After all models are trained we are going to create matrix of results.

#column binding train prediction,cross-validation and test prediction results
df_results <- cbind(vec_train,vec_valid,vec_test)
#changing rownames
rownames(df_results) <- c('logit','knn','svm','rf','lda', 'xgb','nnet','elastic',
                          'ada','gbm','rda','pls')
#changing colnames
colnames(df_results) <- c('train','cross_validation','test')

On the plot below we can see cross-validation results. Firstly we can spot that KNN is the worst model, AUCROC is only equal to 0.84 and lag behind others. Next we have group of models that have very similar performance. In this group there is SVM, logit, pls, lda and even some simple neural network. Their AUCROC is between 0.875-0.876. The best methods turned out to be tree based models. Their AUCROC performance is between 0.894 and 0.905. Although, they can be easily over fitted.

#storing list of resamples to make dotplot of cross-validation AUCROC results 
cvValues <- resamples(list(ada = ada_fit, elastic = glm_fit,nn=nnet_fit,
                           xgb=xgb_fit,svm=svm_model,knn=knn_model,
                           lda=lda_model,logit=log_model,rf=rf_gridsearch,
                           gbm=gbm_fit,rda=rda_fit,pls=pls_fit))
#ploting results of models cross-validation results
dotplot(cvValues, metric = "ROC", main = 'Cross-validation results')

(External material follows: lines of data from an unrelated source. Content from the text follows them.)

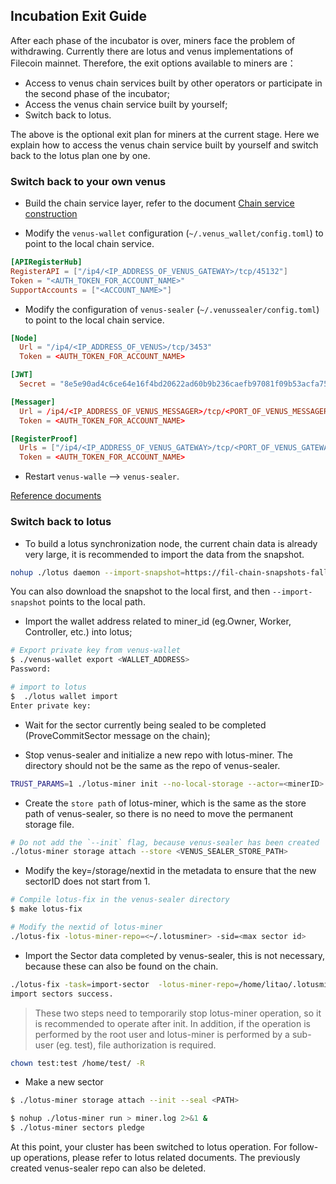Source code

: ## Incubation Exit Guide

After each phase of the incubator is over, miners face the problem of withdrawing. Currently there are lotus and venus implementations of Filecoin mainnet. Therefore, the exit options available to miners are：

- Access to venus chain services built by other operators or participate in the second phase of the incubator;
- Access the venus chain service built by yourself;
- Switch back to lotus.

The above is the optional exit plan for miners at the current stage. Here we explain how to access the venus chain service built by yourself and switch back to the lotus plan one by one.

### Switch back to your own venus

- Build the chain service layer, refer to the document [Chain service construction](./Chain_service_construction.md)

- Modify the `venus-wallet` configuration (`~/.venus_wallet/config.toml`) to point to the local chain service.

```toml
[APIRegisterHub]
RegisterAPI = ["/ip4/<IP_ADDRESS_OF_VENUS_GATEWAY>/tcp/45132"]
Token = "<AUTH_TOKEN_FOR_ACCOUNT_NAME>"
SupportAccounts = ["<ACCOUNT_NAME>"]
```

- Modify the configuration of `venus-sealer` (`~/.venussealer/config.toml`) to point to the local chain service.

```toml
[Node]
  Url = "/ip4/<IP_ADDRESS_OF_VENUS>/tcp/3453"
  Token = <AUTH_TOKEN_FOR_ACCOUNT_NAME>

[JWT]
  Secret = "8e5e90ad4c6ce64e16f4bd20622ad60b9b236caefb97081f09b53acfa75e6a44"

[Messager]
  Url = /ip4/<IP_ADDRESS_OF_VENUS_MESSAGER>/tcp/<PORT_OF_VENUS_MESSAGER>
  Token = <AUTH_TOKEN_FOR_ACCOUNT_NAME>

[RegisterProof]
  Urls = ["/ip4/<IP_ADDRESS_OF_VENUS_GATEWAY>/tcp/<PORT_OF_VENUS_GATEWAY>"]
  Token = <AUTH_TOKEN_FOR_ACCOUNT_NAME>
```

- Restart `venus-walle` --> `venus-sealer`.

[Reference documents](../guide/Using-venus-Shared-Modules.md)


### Switch back to lotus

- To build a lotus synchronization node, the current chain data is already very large, it is recommended to import the data from the snapshot.
```bash
nohup ./lotus daemon --import-snapshot=https://fil-chain-snapshots-fallback.s3.amazonaws.com/mainnet/minimal_finality_stateroots_latest.car > lotus.log 2>&1 &
```
You can also download the snapshot to the local first, and then `--import-snapshot` points to the local path.

- Import the wallet address related to miner_id (eg.Owner, Worker, Controller, etc.) into lotus;
```bash
# Export private key from venus-wallet
$ ./venus-wallet export <WALLET_ADDRESS>
Password:

# import to lotus
$  ./lotus wallet import
Enter private key: 
```

- Wait for the sector currently being sealed to be completed (ProveCommitSector message on the chain);

- Stop venus-sealer and initialize a new repo with lotus-miner. The directory should not be the same as the repo of venus-sealer.

```bash
TRUST_PARAMS=1 ./lotus-miner init --no-local-storage --actor=<minerID> --sector-size=32G --nosync
```

- Create the `store path` of lotus-miner, which is the same as the store path of venus-sealer, so there is no need to move the permanent storage file.
```bash
# Do not add the `--init` flag, because venus-sealer has been created
./lotus-miner storage attach --store <VENUS_SEALER_STORE_PATH>
```

- Modify the key=/storage/nextid in the metadata to ensure that the new sectorID does not start from 1.
```bash
# Compile lotus-fix in the venus-sealer directory
$ make lotus-fix

# Modify the nextid of lotus-miner
./lotus-fix -lotus-miner-repo=<~/.lotusminer> -sid=<max sector id>
```

- Import the Sector data completed by venus-sealer, this is not necessary, because these can also be found on the chain.
```bash
./lotus-fix -task=import-sector  -lotus-miner-repo=/home/litao/.lotusminer -venus-sealer-repo=~/.venussealer
import sectors success.
```
> These two steps need to temporarily stop lotus-miner operation, so it is recommended to operate after init. In addition, if the operation is performed by the root user and lotus-miner is performed by a sub-user (eg. test), file authorization is required.
```bash
chown test:test /home/test/ -R
```

- Make a new sector

```bash
$ ./lotus-miner storage attach --init --seal <PATH>

$ nohup ./lotus-miner run > miner.log 2>&1 &
$ ./lotus-miner sectors pledge
```
At this point, your cluster has been switched to lotus operation. For follow-up operations, please refer to lotus related documents. The previously created venus-sealer repo can also be deleted.
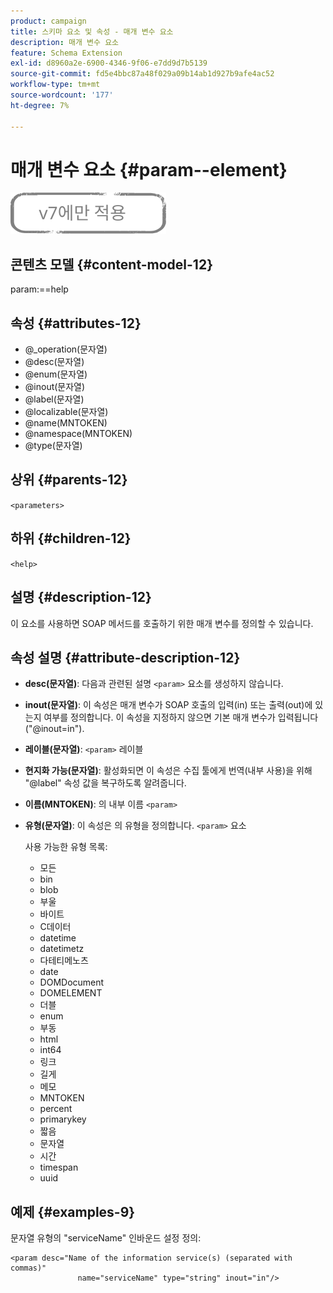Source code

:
 ```yaml
---
product: campaign
title: 스키마 요소 및 속성 - 매개 변수 요소
description: 매개 변수 요소
feature: Schema Extension
exl-id: d8960a2e-6900-4346-9f06-e7dd9d7b5139
source-git-commit: fd5e4bbc87a48f029a09b14ab1d927b9afe4ac52
workflow-type: tm+mt
source-wordcount: '177'
ht-degree: 7%

---
```


# 매개 변수 요소 {#param--element}

![](../../../assets/v7-only.svg)

## 콘텐츠 모델 {#content-model-12}

param:==help

## 속성 {#attributes-12}

* @_operation(문자열)
* @desc(문자열)
* @enum(문자열)
* @inout(문자열)
* @label(문자열)
* @localizable(문자열)
* @name(MNTOKEN)
* @namespace(MNTOKEN)
* @type(문자열)

## 상위 {#parents-12}

`<parameters>`

## 하위 {#children-12}

`<help>`

## 설명 {#description-12}

이 요소를 사용하면 SOAP 메서드를 호출하기 위한 매개 변수를 정의할 수 있습니다.

## 속성 설명 {#attribute-description-12}

* **desc(문자열)**: 다음과 관련된 설명 `<param>` 요소를 생성하지 않습니다.
* **inout(문자열)**: 이 속성은 매개 변수가 SOAP 호출의 입력(in) 또는 출력(out)에 있는지 여부를 정의합니다. 이 속성을 지정하지 않으면 기본 매개 변수가 입력됩니다(&quot;@inout=in&quot;).
* **레이블(문자열)**: `<param>` 레이블
* **현지화 가능(문자열)**: 활성화되면 이 속성은 수집 툴에게 번역(내부 사용)을 위해 &quot;@label&quot; 속성 값을 복구하도록 알려줍니다.
* **이름(MNTOKEN)**: 의 내부 이름 `<param>`
* **유형(문자열)**: 이 속성은 의 유형을 정의합니다. `<param>` 요소

  사용 가능한 유형 목록:

   * 모든
   * bin
   * blob
   * 부울
   * 바이트
   * C데이터
   * datetime
   * datetimetz
   * 다테티메노츠
   * date
   * DOMDocument
   * DOMELEMENT
   * 더블
   * enum
   * 부동
   * html
   * int64
   * 링크
   * 길게
   * 메모
   * MNTOKEN
   * percent
   * primarykey
   * 짧음
   * 문자열
   * 시간
   * timespan
   * uuid

## 예제 {#examples-9}

문자열 유형의 &quot;serviceName&quot; 인바운드 설정 정의:

```
<param desc="Name of the information service(s) (separated with commas)"
               name="serviceName" type="string" inout="in"/>
```
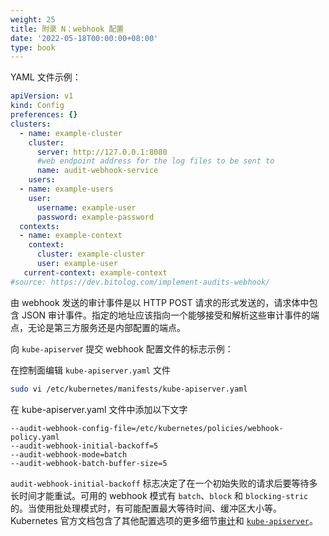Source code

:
 ```yaml
---
weight: 25
title: 附录 N：webhook 配置
date: '2022-05-18T00:00:00+08:00'
type: book
---
```


YAML 文件示例：

```yaml
apiVersion: v1
kind: Config
preferences: {}
clusters:
  - name: example-cluster
    cluster:
      server: http://127.0.0.1:8080
      #web endpoint address for the log files to be sent to
      name: audit-webhook-service
    users:
  - name: example-users
    user:
      username: example-user
      password: example-password
  contexts:
  - name: example-context
    context:
      cluster: example-cluster
      user: example-user
   current-context: example-context
#source: https://dev.bitolog.com/implement-audits-webhook/
```

由 webhook 发送的审计事件是以 HTTP POST 请求的形式发送的，请求体中包含 JSON 审计事件。指定的地址应该指向一个能够接受和解析这些审计事件的端点，无论是第三方服务还是内部配置的端点。

向 `kube-apiserve`r 提交 webhook 配置文件的标志示例：

在控制面编辑 `kube-apiserver.yaml` 文件

```sh
sudo vi /etc/kubernetes/manifests/kube-apiserver.yaml
```

在 kube-apiserver.yaml 文件中添加以下文字

```
--audit-webhook-config-file=/etc/kubernetes/policies/webhook-policy.yaml
--audit-webhook-initial-backoff=5
--audit-webhook-mode=batch
--audit-webhook-batch-buffer-size=5
```

`audit-webhook-initial-backoff` 标志决定了在一个初始失败的请求后要等待多长时间才能重试。可用的 webhook 模式有 `batch`、`block` 和 `blocking-stric` 的。当使用批处理模式时，有可能配置最大等待时间、缓冲区大小等。Kubernetes 官方文档包含了其他配置选项的更多细节[审计](https://kubernetes.io/docs/tasks/debug-application-cluster/audit/)和 [`kube-apiserver`](https://kubernetes.io/docs/reference/command-line-tools-reference/kube-apiserver/)。
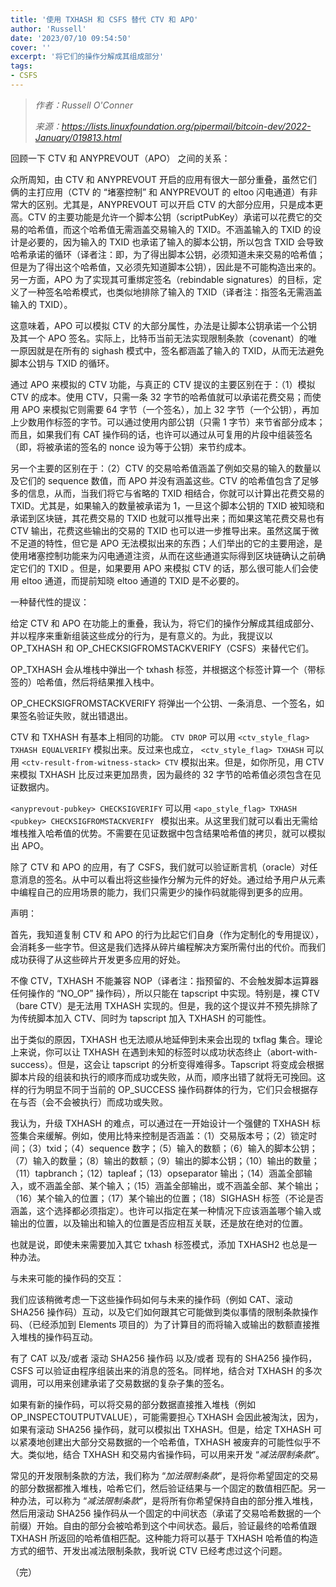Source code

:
 ```yaml
---
title: '使用 TXHASH 和 CSFS 替代 CTV 和 APO'
author: 'Russell'
date: '2023/07/10 09:54:50'
cover: ''
excerpt: '将它们的操作分解成其组成部分'
tags:
- CSFS
---
```



> *作者：Russell O'Conner*
> 
> *来源：<https://lists.linuxfoundation.org/pipermail/bitcoin-dev/2022-January/019813.html>*



回顾一下 CTV 和 ANYPREVOUT（APO） 之间的关系：

众所周知，由 CTV 和 ANYPREVOUT 开启的应用有很大一部分重叠，虽然它们俩的主打应用（CTV 的 “堵塞控制” 和 ANYPREVOUT 的 eltoo 闪电通道）有非常大的区别。尤其是，ANYPREVOUT 可以开启 CTV 的大部分应用，只是成本更高。CTV 的主要功能是允许一个脚本公钥（scriptPubKey）承诺可以花费它的交易的哈希值，而这个哈希值无需涵盖交易输入的 TXID。不涵盖输入的 TXID 的设计是必要的，因为输入的 TXID 也承诺了输入的脚本公钥，所以包含 TXID 会导致哈希承诺的循环（译者注：即，为了得出脚本公钥，必须知道未来交易的哈希值；但是为了得出这个哈希值，又必须先知道脚本公钥），因此是不可能构造出来的。另一方面，APO 为了实现其可重绑定签名（rebindable signatures）的目标，定义了一种签名哈希模式，也类似地排除了输入的 TXID（译者注：指签名无需涵盖输入的 TXID）。

这意味着，APO 可以模拟 CTV 的大部分属性，办法是让脚本公钥承诺一个公钥及其一个 APO 签名。实际上，比特币当前无法实现限制条款（covenant）的唯一原因就是在所有的 sighash 模式中，签名都涵盖了输入的 TXID，从而无法避免脚本公钥与 TXID 的循环。

通过 APO 来模拟的 CTV 功能，与真正的 CTV 提议的主要区别在于：（1）模拟 CTV 的成本。使用 CTV，只需一条 32 字节的哈希值就可以承诺花费交易；而使用 APO 来模拟它则需要 64 字节（一个签名），加上 32 字节（一个公钥），再加上少数用作标签的字节。可以通过使用内部公钥（只需 1 字节）来节省部分成本；而且，如果我们有 CAT 操作码的话，也许可以通过从可复用的片段中组装签名（即，将被承诺的签名的 nonce 设为等于公钥）来节约成本。

另一个主要的区别在于：（2）CTV 的交易哈希值涵盖了例如交易的输入的数量以及它们的 sequence 数值，而 APO 并没有涵盖这些。CTV 的哈希值包含了足够多的信息，从而，当我们将它与省略的 TXID 相结合，你就可以计算出花费交易的 TXID。尤其是，如果输入的数量被承诺为 1，一旦这个脚本公钥的 TXID 被知晓和承诺到区块链，其花费交易的 TXID 也就可以推导出来；而如果这笔花费交易也有 CTV 输出，花费这些输出的交易的 TXID 也可以进一步推导出来。虽然这属于微不足道的特性，但它是 APO 无法模拟出来的东西；人们举出的它的主要用途，是使用堵塞控制功能来为闪电通道注资，从而在这些通道实际得到区块链确认之前确定它们的 TXID 。但是，如果要用 APO 来模拟 CTV 的话，那么很可能人们会使用 eltoo 通道，而提前知晓 eltoo 通道的 TXID 是不必要的。

一种替代性的提议：

给定 CTV 和 APO 在功能上的重叠，我认为，将它们的操作分解成其组成部分、并以程序来重新组装这些成分的行为，是有意义的。为此，我提议以 OP_TXHASH 和 OP_CHECKSIGFROMSTACKVERIFY（CSFS）来替代它们。

OP_TXHASH 会从堆栈中弹出一个 txhash 标签，并根据这个标签计算一个（带标签的）哈希值，然后将结果推入栈中。

OP_CHECKSIGFROMSTACKVERIFY 将弹出一个公钥、一条消息、一个签名，如果签名验证失败，就出错退出。

CTV 和 TXHASH 有基本上相同的功能。 `CTV DROP` 可以用  `<ctv_style_flag> TXHASH EQUALVERIFY`  模拟出来。反过来也成立， `<ctv_style_flag> TXHASH`  可以用  `<ctv-result-from-witness-stack> CTV` 模拟出来。但是，如你所见，用 CTV 来模拟 TXHASH 比反过来更加昂贵，因为最终的 32 字节的哈希值必须包含在见证数据内。

 `<anyprevout-pubkey> CHECKSIGVERIFY` 可以用  `<apo_style_flag> TXHASH <pubkey> CHECKSIGFROMSTACKVERIFY ` 模拟出来。从这里我们就可以看出无需给堆栈推入哈希值的优势。不需要在见证数据中包含结果哈希值的拷贝，就可以模拟出 APO。

除了 CTV 和 APO 的应用，有了 CSFS，我们就可以验证断言机（oracle）对任意消息的签名。从中可以看出将这些操作分解为元件的好处。通过给予用户从元素中编程自己的应用场景的能力，我们只需更少的操作码就能得到更多的应用。

声明：

首先，我知道复制 CTV 和 APO 的行为比起它们自身（作为定制化的专用提议），会消耗多一些字节。但这是我们选择从碎片编程解决方案所需付出的代价。而我们成功获得了从这些碎片开发更多应用的好处。

不像 CTV，TXHASH 不能兼容 NOP（译者注：指预留的、不会触发脚本运算器任何操作的 “NO_OP” 操作码），所以只能在 tapscript 中实现。特别是，裸 CTV（bare CTV）是无法用 TXHASH 实现的。但是，我的这个提议并不预先排除了为传统脚本加入 CTV、同时为 tapscript 加入 TXHASH 的可能性。

出于类似的原因，TXHASH 也无法顺从地延伸到未来会出现的 txflag 集合。理论上来说，你可以让 TXHASH 在遇到未知的标签时以成功状态终止（abort-with-success）。但是，这会让 tapscript 的分析变得难得多。Tapscript 将变成会根据脚本片段的组装和执行的顺序而成功或失败，从而，顺序出错了就将无可挽回。这样的行为明显不同于当前的 OP_SUCCESS 操作码群体的行为，它们只会根据存在与否（会不会被执行）而成功或失败。

我认为，升级 TXHASH 的难点，可以通过在一开始设计一个强健的 TXHASH 标签集合来缓解。例如，使用比特来控制是否涵盖：（1）交易版本号；（2）锁定时间；（3）txid；（4）sequence 数字；（5）输入的数额；（6）输入的脚本公钥；（7）输入的数量；（8）输出的数额；（9）输出的脚本公钥；（10）输出的数量；（11）tapbranch；（12）tapleaf；（13）opseparator 输出；（14）涵盖全部输入，或不涵盖全部、某个输入；（15）涵盖全部输出，或不涵盖全部、某个输出；（16）某个输入的位置；（17）某个输出的位置；（18）SIGHASH 标签（不论是否涵盖，这个选择都必须指定）。也许可以指定在某一种情况下应该涵盖哪个输入或输出的位置，以及输出和输入的位置是否应相互关联，还是放在绝对的位置。

也就是说，即使未来需要加入其它 txhash 标签模式，添加 TXHASH2 也总是一种办法。

与未来可能的操作码的交互：

我们应该稍微考虑一下这些操作码如何与未来的操作码（例如 CAT、滚动 SHA256 操作码）互动，以及它们如何跟其它可能做到类似事情的限制条款操作码、（已经添加到 Elements 项目的）为了计算目的而将输入或输出的数额直接推入堆栈的操作码互动。

有了 CAT 以及/或者 滚动 SHA256 操作码 以及/或者 现有的 SHA256 操作码，CSFS 可以验证由程序组装出来的消息的签名。同样地，结合对 TXHASH 的多次调用，可以用来创建承诺了交易数据的复杂子集的签名。

如果有新的操作码，可以将交易的部分数据直接推入堆栈（例如 OP_INSPECTOUTPUTVALUE），可能需要担心 TXHASH 会因此被淘汰，因为，如果有滚动 SHA256 操作码，就可以模拟出 TXHASH。但是，给定 TXHASH 可以紧凑地创建出大部分交易数据的一个哈希值，TXHASH 被废弃的可能性似乎不大。类似地，结合 TXHASH 和交易内省操作码，可以用来开发 “*减法限制条款*”。

常见的开发限制条款的方法，我们称为 “*加法限制条款*”，是将你希望固定的交易的部分数据都推入堆栈，哈希它们，然后验证结果与一个固定的数值相匹配。另一种办法，可以称为 “*减法限制条款*”，是将所有你希望保持自由的部分推入堆栈，然后用滚动 SHA256 操作码从一个固定的中间状态（承诺了交易哈希数据的一个前缀）开始。自由的部分会被哈希到这个中间状态。最后，验证最终的哈希值跟 TXHASH 所返回的哈希值相匹配。这种能力将可以基于 TXHASH 哈希值的构造方式的细节、开发出减法限制条款，我听说 CTV 已经考虑过这个问题。

（完）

Now let`s check how the models predict out of sample data. As, we can see in the table all the models have lower performance on test data. KNN is still the worst. Test AUCROC for tree models dropped significantly by more or less 0.06. Their test performance is worse than those algorithms in the middle like logit, lda or pls. This indicates that tree based model over fitted the data. There might me many reasons for that. For example, they spotted some non-linearities that actually were not true. Another thing is that after using SMOTE, data sample was small and they could produce biased estimate. Knowing that there exist bias-variance trade off, on test data they did way worse. The best models on test data were Partial Least Square and Linear Discriminant Analysis. Their AUCROC was equal to 0.863.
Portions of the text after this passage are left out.